Stan “The Man” Lee’s death last week left fans across the world with a heavy heart. Kind words filled Facebook walls, Instagram pages, and Twitter feeds. There were random exceptions (e.g., professional wet blanket Bill Maher), but in general millions of people handled themselves as expected when a beloved public figure exits this world and enters eternity.
Marvel editor Tom Brevoort, however, didn’t get the memo.
Yes, that’s right, one of Marvel’s very own decided it would be a great idea to remember Stan Lee’s life by weirdly turning it into an excuse to play “Who Will Have the Greatest Legacy?”
Tom “King Nothing” Brevoort tweeted:
“Stan Lee was both the best-known comic book editor in the world and the best writer of his era, the 1960s. The fact that others surpassed him in this endeavor by building on what he did changes nothing of it,” (emphasis added).
Ask yourself this question: What kind of person uses the death of an industry giant to immediately begin figuring out creative and professional pecking orders?
Ask yourself this question: What kind of person gives a backhanded compliment about Stan Lee that translates: “Yeah, he was an pretty amazing guy — in the 1960s!
People ask me why and when the movement often labeled “Comicsgate” started. Giving an exact date is a rather pointless endeavor, but readers can glean important information merely by looking into the social-media musings of Mr. Brevoort.

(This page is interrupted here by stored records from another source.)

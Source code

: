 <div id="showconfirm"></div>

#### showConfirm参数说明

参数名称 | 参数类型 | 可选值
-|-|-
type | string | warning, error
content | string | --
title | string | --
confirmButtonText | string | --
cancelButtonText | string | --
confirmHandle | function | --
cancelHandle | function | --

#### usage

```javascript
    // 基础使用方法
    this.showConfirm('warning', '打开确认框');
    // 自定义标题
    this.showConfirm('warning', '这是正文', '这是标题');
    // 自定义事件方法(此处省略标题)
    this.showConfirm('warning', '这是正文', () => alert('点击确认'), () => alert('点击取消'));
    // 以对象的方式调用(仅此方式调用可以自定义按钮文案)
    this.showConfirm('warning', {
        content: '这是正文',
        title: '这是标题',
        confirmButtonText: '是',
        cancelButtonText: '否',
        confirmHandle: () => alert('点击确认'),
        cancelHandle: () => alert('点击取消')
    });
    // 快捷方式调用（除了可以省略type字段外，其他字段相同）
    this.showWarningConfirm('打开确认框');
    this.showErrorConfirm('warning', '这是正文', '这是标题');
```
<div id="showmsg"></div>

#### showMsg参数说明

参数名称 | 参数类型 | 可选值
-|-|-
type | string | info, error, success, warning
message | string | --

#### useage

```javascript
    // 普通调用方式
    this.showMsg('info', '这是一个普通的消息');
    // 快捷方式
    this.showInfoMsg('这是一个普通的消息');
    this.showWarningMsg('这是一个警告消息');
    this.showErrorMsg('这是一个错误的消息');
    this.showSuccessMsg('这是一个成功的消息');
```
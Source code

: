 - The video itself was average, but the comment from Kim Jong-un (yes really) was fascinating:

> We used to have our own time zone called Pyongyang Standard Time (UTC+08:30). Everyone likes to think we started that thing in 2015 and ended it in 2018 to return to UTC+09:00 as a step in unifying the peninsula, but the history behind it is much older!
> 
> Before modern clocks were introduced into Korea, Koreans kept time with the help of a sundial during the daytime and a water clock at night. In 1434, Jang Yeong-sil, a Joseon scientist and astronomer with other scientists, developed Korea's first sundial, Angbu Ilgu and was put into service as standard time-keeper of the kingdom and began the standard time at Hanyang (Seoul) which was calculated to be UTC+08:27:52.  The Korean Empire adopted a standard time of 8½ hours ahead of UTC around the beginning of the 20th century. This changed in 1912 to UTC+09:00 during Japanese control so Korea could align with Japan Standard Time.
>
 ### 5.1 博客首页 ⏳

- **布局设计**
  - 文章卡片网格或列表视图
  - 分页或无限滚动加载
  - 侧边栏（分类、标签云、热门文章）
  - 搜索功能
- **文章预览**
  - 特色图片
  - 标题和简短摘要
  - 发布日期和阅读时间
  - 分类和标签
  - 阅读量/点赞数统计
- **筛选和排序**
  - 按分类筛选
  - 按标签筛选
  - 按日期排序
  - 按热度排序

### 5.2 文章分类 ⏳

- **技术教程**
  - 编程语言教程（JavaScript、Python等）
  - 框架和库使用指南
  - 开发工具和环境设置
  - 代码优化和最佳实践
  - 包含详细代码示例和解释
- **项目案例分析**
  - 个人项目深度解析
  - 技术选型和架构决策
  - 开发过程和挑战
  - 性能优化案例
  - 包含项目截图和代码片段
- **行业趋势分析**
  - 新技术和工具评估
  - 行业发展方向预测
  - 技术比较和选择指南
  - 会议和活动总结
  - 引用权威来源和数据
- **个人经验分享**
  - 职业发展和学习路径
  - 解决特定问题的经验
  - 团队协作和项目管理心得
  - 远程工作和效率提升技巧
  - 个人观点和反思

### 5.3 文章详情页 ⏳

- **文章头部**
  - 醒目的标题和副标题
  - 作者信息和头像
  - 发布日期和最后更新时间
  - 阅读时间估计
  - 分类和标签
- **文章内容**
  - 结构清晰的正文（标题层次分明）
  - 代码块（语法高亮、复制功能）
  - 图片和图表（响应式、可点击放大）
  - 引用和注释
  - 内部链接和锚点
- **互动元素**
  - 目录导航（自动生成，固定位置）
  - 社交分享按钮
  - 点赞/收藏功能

Sadly, the kind of creator who would downplay Stan Lee’s significance right after his death is not the exception to the rule at Marvel Comics these days. Furthermore, the kind of man who is willing to rhetorically hit Mr. Lee below the belt is also the kind of man who is willing to do so to long-time readers.
There is much more to be said, but for a primer on the origins of Comicsgate I suggest watching my latest YouTube video. As always, make sure hit the ‘subscribe’ button if the video format is up your alley.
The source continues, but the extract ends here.